How to complete this task:
Search the entries below for "online" and copy each matching line.

[Entries taken from a collection]
───
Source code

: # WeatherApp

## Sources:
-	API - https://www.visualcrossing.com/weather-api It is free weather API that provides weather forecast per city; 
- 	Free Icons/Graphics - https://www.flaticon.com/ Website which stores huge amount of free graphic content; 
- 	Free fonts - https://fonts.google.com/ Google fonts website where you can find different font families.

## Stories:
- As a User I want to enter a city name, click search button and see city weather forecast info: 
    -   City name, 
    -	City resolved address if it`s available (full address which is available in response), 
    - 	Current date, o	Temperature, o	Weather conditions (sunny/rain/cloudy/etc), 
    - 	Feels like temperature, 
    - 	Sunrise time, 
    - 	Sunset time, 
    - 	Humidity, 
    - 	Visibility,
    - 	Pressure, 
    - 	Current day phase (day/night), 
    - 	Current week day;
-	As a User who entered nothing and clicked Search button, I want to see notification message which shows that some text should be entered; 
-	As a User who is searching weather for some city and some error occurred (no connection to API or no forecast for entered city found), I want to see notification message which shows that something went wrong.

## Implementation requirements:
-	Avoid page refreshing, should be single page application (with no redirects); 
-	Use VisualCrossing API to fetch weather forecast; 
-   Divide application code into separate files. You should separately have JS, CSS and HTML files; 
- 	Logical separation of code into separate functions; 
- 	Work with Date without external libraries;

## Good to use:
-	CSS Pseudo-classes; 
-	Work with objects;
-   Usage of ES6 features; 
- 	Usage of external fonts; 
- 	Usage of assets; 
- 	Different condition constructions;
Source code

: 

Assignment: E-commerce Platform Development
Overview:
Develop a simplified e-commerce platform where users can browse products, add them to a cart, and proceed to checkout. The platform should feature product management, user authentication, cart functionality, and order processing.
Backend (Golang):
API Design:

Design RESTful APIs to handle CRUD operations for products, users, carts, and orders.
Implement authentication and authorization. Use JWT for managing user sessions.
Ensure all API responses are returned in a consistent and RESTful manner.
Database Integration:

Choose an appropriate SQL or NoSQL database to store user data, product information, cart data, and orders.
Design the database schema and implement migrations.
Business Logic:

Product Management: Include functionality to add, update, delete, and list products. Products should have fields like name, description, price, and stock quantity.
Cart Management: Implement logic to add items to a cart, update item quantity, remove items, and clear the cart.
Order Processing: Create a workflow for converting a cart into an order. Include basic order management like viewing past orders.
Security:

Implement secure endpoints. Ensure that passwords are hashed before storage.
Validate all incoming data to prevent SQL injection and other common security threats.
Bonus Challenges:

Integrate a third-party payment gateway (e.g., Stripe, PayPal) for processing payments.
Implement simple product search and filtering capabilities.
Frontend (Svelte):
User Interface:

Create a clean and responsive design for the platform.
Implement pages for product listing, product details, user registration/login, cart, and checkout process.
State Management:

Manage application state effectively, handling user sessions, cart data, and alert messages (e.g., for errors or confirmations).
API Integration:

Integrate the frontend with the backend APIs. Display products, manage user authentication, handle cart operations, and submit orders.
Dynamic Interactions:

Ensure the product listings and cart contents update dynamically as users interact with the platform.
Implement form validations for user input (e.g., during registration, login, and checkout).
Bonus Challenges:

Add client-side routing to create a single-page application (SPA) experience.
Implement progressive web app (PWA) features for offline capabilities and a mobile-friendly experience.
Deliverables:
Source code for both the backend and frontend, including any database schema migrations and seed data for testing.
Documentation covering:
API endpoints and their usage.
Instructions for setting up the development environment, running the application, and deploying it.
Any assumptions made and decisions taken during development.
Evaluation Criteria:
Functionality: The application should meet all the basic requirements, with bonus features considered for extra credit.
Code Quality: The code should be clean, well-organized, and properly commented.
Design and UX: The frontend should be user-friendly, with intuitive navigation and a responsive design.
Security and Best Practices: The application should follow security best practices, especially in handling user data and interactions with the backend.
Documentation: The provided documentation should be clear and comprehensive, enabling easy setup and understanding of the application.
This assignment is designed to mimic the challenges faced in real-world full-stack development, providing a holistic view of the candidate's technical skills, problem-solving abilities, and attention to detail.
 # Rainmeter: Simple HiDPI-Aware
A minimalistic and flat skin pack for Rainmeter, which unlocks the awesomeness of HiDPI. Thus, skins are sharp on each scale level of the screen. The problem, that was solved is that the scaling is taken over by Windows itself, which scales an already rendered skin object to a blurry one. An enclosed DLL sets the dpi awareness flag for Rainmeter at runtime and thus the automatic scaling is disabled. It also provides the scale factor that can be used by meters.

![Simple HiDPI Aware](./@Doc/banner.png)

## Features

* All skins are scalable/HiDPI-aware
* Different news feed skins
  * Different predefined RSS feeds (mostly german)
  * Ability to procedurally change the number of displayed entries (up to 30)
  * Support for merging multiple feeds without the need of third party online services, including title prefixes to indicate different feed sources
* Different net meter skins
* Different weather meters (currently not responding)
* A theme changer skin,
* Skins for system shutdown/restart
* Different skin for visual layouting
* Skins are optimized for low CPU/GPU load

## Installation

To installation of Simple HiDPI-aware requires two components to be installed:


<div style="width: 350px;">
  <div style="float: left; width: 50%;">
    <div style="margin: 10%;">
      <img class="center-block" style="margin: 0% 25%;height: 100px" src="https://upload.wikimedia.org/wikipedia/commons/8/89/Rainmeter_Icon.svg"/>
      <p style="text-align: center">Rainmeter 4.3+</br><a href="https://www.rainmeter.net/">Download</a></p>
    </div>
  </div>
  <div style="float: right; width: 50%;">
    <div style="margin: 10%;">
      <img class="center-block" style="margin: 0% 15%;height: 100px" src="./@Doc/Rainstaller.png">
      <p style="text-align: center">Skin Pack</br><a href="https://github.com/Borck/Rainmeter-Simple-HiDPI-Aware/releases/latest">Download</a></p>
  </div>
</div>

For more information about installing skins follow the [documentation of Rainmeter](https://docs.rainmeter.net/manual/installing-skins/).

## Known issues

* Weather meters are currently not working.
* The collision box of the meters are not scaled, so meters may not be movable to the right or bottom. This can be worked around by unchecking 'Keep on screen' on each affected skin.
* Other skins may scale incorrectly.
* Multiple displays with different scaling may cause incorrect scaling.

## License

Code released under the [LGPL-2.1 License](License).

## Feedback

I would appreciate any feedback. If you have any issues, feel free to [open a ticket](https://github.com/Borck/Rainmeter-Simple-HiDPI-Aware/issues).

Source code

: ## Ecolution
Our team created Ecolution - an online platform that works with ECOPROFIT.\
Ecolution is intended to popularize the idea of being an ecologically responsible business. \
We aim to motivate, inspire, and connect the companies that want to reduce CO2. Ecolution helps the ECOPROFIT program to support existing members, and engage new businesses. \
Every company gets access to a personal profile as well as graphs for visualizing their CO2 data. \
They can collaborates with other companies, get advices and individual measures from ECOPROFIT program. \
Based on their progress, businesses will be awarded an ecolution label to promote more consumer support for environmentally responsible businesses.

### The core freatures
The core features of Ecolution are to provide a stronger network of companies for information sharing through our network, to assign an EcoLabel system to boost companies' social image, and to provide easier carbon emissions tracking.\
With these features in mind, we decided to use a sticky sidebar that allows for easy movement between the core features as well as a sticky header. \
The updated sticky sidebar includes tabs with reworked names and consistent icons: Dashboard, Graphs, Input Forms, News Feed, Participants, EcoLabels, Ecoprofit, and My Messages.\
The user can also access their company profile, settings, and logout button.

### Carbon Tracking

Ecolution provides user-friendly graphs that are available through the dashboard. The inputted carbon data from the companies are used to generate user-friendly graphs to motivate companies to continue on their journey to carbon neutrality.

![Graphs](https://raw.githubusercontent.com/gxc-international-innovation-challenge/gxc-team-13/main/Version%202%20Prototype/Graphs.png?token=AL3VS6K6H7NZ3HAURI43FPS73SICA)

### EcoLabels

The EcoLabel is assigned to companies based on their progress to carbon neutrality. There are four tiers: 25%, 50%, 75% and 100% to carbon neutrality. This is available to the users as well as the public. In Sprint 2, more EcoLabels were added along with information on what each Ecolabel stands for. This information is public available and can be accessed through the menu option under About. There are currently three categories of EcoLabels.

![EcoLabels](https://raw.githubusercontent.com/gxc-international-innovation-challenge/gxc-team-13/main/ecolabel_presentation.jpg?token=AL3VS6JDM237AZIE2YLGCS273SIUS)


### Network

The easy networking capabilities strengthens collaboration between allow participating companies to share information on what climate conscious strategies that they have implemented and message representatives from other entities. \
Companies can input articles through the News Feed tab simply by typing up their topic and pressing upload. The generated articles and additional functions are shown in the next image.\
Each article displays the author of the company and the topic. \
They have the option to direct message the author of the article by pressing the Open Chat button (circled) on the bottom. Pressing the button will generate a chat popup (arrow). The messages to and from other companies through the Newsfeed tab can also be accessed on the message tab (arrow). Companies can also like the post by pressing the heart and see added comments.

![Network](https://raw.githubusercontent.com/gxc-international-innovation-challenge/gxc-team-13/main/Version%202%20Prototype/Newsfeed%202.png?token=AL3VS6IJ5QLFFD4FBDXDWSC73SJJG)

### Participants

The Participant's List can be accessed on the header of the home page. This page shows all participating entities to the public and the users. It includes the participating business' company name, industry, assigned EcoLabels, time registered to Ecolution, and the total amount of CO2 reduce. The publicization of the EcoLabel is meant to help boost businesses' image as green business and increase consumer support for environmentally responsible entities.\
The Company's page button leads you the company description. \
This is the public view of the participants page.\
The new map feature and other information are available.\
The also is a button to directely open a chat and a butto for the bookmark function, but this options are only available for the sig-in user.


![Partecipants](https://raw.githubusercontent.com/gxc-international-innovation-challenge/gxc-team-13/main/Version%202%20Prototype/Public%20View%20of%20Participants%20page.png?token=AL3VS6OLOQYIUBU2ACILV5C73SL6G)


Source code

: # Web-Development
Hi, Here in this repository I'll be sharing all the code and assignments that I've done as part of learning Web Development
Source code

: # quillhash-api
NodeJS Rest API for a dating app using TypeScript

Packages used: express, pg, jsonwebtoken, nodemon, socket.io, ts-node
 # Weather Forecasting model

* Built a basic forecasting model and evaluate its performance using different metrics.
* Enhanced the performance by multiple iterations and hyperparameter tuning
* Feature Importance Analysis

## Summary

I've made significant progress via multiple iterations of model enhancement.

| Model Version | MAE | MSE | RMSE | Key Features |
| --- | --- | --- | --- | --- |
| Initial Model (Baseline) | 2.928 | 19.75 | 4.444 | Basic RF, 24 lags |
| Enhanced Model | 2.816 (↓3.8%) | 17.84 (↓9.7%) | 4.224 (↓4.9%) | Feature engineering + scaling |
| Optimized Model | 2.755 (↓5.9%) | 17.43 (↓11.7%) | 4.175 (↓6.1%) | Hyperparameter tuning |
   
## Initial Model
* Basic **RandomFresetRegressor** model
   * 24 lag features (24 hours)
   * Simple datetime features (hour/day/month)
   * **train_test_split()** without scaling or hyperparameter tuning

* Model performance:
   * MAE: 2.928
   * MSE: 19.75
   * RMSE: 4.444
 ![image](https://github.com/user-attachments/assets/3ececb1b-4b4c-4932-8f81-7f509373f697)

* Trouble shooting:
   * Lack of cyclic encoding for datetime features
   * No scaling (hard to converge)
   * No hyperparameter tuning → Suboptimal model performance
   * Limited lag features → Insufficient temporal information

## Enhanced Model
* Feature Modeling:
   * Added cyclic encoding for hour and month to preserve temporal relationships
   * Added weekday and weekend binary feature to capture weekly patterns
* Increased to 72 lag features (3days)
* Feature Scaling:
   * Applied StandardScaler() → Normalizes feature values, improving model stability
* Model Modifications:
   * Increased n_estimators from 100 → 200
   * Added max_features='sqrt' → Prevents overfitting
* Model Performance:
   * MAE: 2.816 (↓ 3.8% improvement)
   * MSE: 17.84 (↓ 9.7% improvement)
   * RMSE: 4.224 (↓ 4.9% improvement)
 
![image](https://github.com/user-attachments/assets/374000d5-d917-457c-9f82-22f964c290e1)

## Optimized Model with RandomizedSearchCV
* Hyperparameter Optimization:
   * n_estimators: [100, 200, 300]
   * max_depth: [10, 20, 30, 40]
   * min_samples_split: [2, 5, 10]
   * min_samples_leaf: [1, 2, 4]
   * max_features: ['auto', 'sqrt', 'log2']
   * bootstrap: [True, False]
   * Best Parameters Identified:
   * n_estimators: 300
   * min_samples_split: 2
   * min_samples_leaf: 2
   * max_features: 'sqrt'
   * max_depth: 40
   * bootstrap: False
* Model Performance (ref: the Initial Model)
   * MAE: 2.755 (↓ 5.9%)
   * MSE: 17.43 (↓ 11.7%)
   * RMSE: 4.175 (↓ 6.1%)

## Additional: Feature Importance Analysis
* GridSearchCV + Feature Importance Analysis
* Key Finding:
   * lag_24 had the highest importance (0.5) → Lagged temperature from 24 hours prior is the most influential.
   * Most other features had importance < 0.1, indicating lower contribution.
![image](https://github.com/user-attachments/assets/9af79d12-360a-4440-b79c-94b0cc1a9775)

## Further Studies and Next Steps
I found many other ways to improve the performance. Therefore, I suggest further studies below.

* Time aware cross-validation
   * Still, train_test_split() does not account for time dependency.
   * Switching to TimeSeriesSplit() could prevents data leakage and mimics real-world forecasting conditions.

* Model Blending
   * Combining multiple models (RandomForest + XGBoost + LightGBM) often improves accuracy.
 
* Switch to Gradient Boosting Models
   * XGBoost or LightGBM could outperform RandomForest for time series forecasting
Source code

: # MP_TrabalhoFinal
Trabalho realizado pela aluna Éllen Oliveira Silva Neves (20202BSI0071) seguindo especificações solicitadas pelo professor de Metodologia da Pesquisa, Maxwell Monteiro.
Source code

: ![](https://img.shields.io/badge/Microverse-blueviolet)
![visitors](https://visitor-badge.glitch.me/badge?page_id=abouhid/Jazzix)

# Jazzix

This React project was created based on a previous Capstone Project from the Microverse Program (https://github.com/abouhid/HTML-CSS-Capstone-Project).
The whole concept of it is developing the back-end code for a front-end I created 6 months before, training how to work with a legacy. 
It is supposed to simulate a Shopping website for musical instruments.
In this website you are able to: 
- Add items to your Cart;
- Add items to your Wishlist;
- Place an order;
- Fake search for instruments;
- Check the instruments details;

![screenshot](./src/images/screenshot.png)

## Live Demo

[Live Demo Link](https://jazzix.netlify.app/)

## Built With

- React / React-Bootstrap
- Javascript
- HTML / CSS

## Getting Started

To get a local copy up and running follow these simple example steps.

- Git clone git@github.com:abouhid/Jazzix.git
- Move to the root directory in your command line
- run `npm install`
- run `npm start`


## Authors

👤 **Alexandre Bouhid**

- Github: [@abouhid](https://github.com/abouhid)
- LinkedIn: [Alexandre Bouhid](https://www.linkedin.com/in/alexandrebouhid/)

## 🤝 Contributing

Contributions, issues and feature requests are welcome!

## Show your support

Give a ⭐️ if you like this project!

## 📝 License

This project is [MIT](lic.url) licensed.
───
Result of the exercise:
  * Support for merging multiple feeds without the need of third party online services, including title prefixes to indicate different feed sources
Our team created Ecolution - an online platform that works with ECOPROFIT.\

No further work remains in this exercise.